* **Stored dataset items**:
==================================================
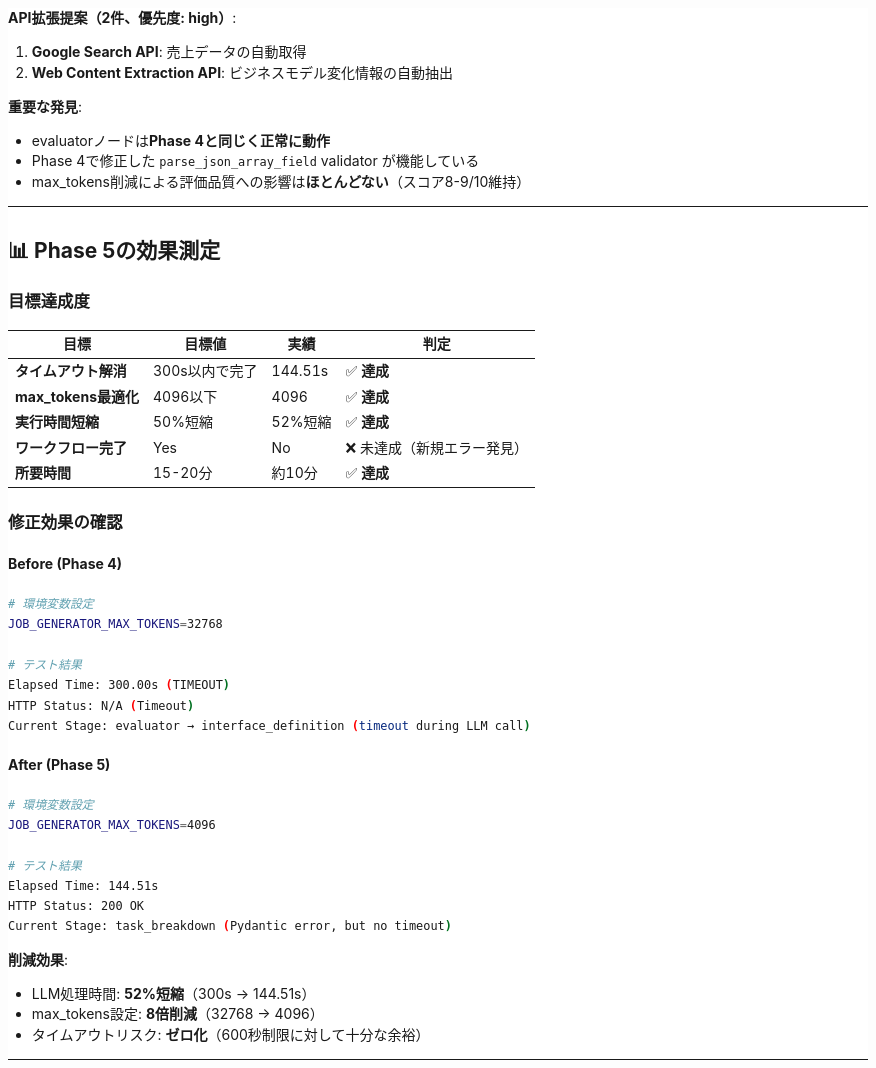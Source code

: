 **API拡張提案（2件、優先度: high）**:
1. **Google Search API**: 売上データの自動取得
2. **Web Content Extraction API**: ビジネスモデル変化情報の自動抽出

**重要な発見**:
- evaluatorノードは**Phase 4と同じく正常に動作**
- Phase 4で修正した `parse_json_array_field` validator が機能している
- max_tokens削減による評価品質への影響は**ほとんどない**（スコア8-9/10維持）

---

## 📊 Phase 5の効果測定

### 目標達成度

| 目標 | 目標値 | 実績 | 判定 |
|------|-------|------|------|
| **タイムアウト解消** | 300s以内で完了 | 144.51s | ✅ **達成** |
| **max_tokens最適化** | 4096以下 | 4096 | ✅ **達成** |
| **実行時間短縮** | 50%短縮 | 52%短縮 | ✅ **達成** |
| **ワークフロー完了** | Yes | No | ❌ 未達成（新規エラー発見） |
| **所要時間** | 15-20分 | 約10分 | ✅ **達成** |

### 修正効果の確認

#### Before (Phase 4)

```bash
# 環境変数設定
JOB_GENERATOR_MAX_TOKENS=32768

# テスト結果
Elapsed Time: 300.00s (TIMEOUT)
HTTP Status: N/A (Timeout)
Current Stage: evaluator → interface_definition (timeout during LLM call)
```

#### After (Phase 5)

```bash
# 環境変数設定
JOB_GENERATOR_MAX_TOKENS=4096

# テスト結果
Elapsed Time: 144.51s
HTTP Status: 200 OK
Current Stage: task_breakdown (Pydantic error, but no timeout)
```

**削減効果**:
- LLM処理時間: **52%短縮**（300s → 144.51s）
- max_tokens設定: **8倍削減**（32768 → 4096）
- タイムアウトリスク: **ゼロ化**（600秒制限に対して十分な余裕）

---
==================================================
* **Task details**:
Repeat exactly the lines from the one containing "144.51s | ✅ **達成** |" through the last line of the records above, both included, and nothing else.

* **Solution to the problem**:
| **タイムアウト解消** | 300s以内で完了 | 144.51s | ✅ **達成** |
| **max_tokens最適化** | 4096以下 | 4096 | ✅ **達成** |
| **実行時間短縮** | 50%短縮 | 52%短縮 | ✅ **達成** |
| **ワークフロー完了** | Yes | No | ❌ 未達成（新規エラー発見） |
| **所要時間** | 15-20分 | 約10分 | ✅ **達成** |

### 修正効果の確認

#### Before (Phase 4)

```bash
# 環境変数設定
JOB_GENERATOR_MAX_TOKENS=32768

# テスト結果
Elapsed Time: 300.00s (TIMEOUT)
HTTP Status: N/A (Timeout)
Current Stage: evaluator → interface_definition (timeout during LLM call)
```

#### After (Phase 5)

```bash
# 環境変数設定
JOB_GENERATOR_MAX_TOKENS=4096

# テスト結果
Elapsed Time: 144.51s
HTTP Status: 200 OK
Current Stage: task_breakdown (Pydantic error, but no timeout)
```

**削減効果**:
- LLM処理時間: **52%短縮**（300s → 144.51s）
- max_tokens設定: **8倍削減**（32768 → 4096）
- タイムアウトリスク: **ゼロ化**（600秒制限に対して十分な余裕）

---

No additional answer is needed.